De l'eau pour les éléphants
Quelques citations qui permettaient (déjà) d’espérer autre chose :
- « Mon ancien agent avait l’habitude de me présenter comme la version masculine de Keira Knightley. Je pensais : "Bien, qu’est-ce que cela dit de moi, exactement ? Je fais souvent la moue ou quoi ?" » [Daily Mirror, 2009]
- « Le premier Twilight est une métaphore portant sur les vertus de la chasteté, mais le film a eu l’effet inverse. Je reçois des lettres qui disent "Je vais me tuer si tu ne regardes pas High School Musical 2 avec moi." C’est un peu fou. » [Rolling Stone, 2008]
- « C’est comme être comparé à ces gens qui ont été dans d’énormes films et qui ont plus ou moins disparu ensuite, même s’ils ont probablement eu des vies bien remplies et pleines de succès. Comme Luke Skywalker. Putain, c’est quoi son nom déjà ? [On lui souffle]. Ah oui ! Les gens disent quelque chose comme : “oh, la malédiction Mark Hamill." Et pauvre Mark Hamill. Mon Dieu. Je veux dire, je suis sûr qu’il s’en est très bien sorti. » [The Observer, Ibid.]
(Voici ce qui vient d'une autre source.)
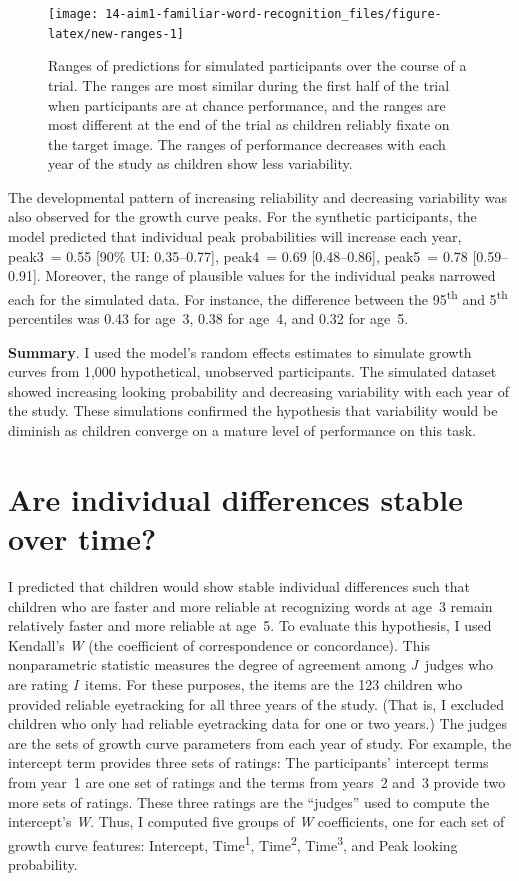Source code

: \documentclass [11pt, proquest] {uwthesis}[2015/03/03]
\begin{document}
\begin{figure}
\texttt{[image: 14-aim1-familiar-word-recognition\_files/figure-latex/new-ranges-1]} \caption{Ranges of predictions for simulated participants over
the course of a trial. The ranges are most similar during the first half
of the trial when participants are at chance performance, and the ranges
are most different at the end of the trial as children reliably fixate
on the target image. The ranges of performance decreases with each year
of the study as children show less variability.}\label{fig:new-ranges}
\end{figure}
The developmental pattern of increasing reliability and decreasing
variability was also observed for the growth curve peaks. For the
synthetic participants, the model predicted that individual peak
probabilities will increase each year, peak3~= 0.55 {[}90\% UI:
0.35--0.77{]}, peak4~= 0.69 {[}0.48--0.86{]}, peak5~= 0.78
{[}0.59--0.91{]}. Moreover, the range of plausible values for the
individual peaks narrowed each for the simulated data. For instance, the
difference between the 95\textsuperscript{th} and 5\textsuperscript{th}
percentiles was 0.43 for age~3, 0.38 for age~4, and 0.32 for age~5.

\textbf{Summary}. I used the model's random effects estimates to
simulate growth curves from 1,000 hypothetical, unobserved participants.
The simulated dataset showed increasing looking probability and
decreasing variability with each year of the study. These simulations
confirmed the hypothesis that variability would be diminish as children
converge on a mature level of performance on this task.

\section{Are individual differences stable over
time?}\label{are-individual-differences-stable-over-time}

I predicted that children would show stable individual differences such
that children who are faster and more reliable at recognizing words at
age~3 remain relatively faster and more reliable at age~5. To evaluate
this hypothesis, I used Kendall's \emph{W} (the coefficient of
correspondence or concordance). This nonparametric statistic measures
the degree of agreement among \emph{J}~judges who are rating
\emph{I}~items. For these purposes, the items are the 123 children who
provided reliable eyetracking for all three years of the study. (That
is, I excluded children who only had reliable eyetracking data for one
or two years.) The judges are the sets of growth curve parameters from
each year of study. For example, the intercept term provides three sets
of ratings: The participants' intercept terms from year~1 are one set of
ratings and the terms from years~2 and~3 provide two more sets of
ratings. These three ratings are the ``judges'' used to compute the
intercept's \emph{W}. Thus, I computed five groups of \emph{W}
coefficients, one for each set of growth curve features: Intercept,
Time\textsuperscript{1}, Time\textsuperscript{2},
Time\textsuperscript{3}, and Peak looking probability.
\end{document}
- S'adressant à Reese Witherspoon, lors de la remise d'un prix à cette dernière lors des MTV Movie Awards 2011: « Je ne sais pas si tout le monde est au courant, mais j'ai tourné mon premier film avec toi. Cela s'appelait Vanity fair, la foire aux vanités, et tu jouais ma mère. Ce que j'ai appris par la suite c'est que tu étais directement responsable du fait que mon rôle avait été coupé au montage final - et c'est la vérité. Sept ans plus tard, nous avons de nouveau travaillé ensemble dans un film appelé De l'eau pour les éléphants. Et cette fois tu jouais mon amante. Je ne t'ai pas fait couper. Mais je t'ai baisée. » Même Jim Carrey n'eût pas fait mieux, rayon hommage. A voir en images ici.
Notre interview de l'acteur pour Twilight - Chapitre 4 (voir après 1’30’’, un Pattinson plutôt lucide sur son "potentiel box-office") :
* Sur l’importance ou la logique d’un accent anglais irréprochable dans une adaptation de Maupassant dont l'action se déroule à Paris, on pourra se questionner, certes – pour le spectateur US lambda, l’anglais britannique sonne visiblement plus crédible que de l’américain dans un film en costumes ("c’est vieux donc européen"), et comme il est hors de question de tourner en français...
** Pour mémoire, et sans être exhaustif : un passage par la franchise Harry Potter, une scène coupée dans Vanity Fair, un rôle dans le méconnu How to Be ou encore une interprétation de Salvador Dalí dans Little Ashes, que l'acteur juge déterminant dans son parcours mais qui serait passé totalement inaperçu (même pas sorti chez nous), n’était sa présence au générique.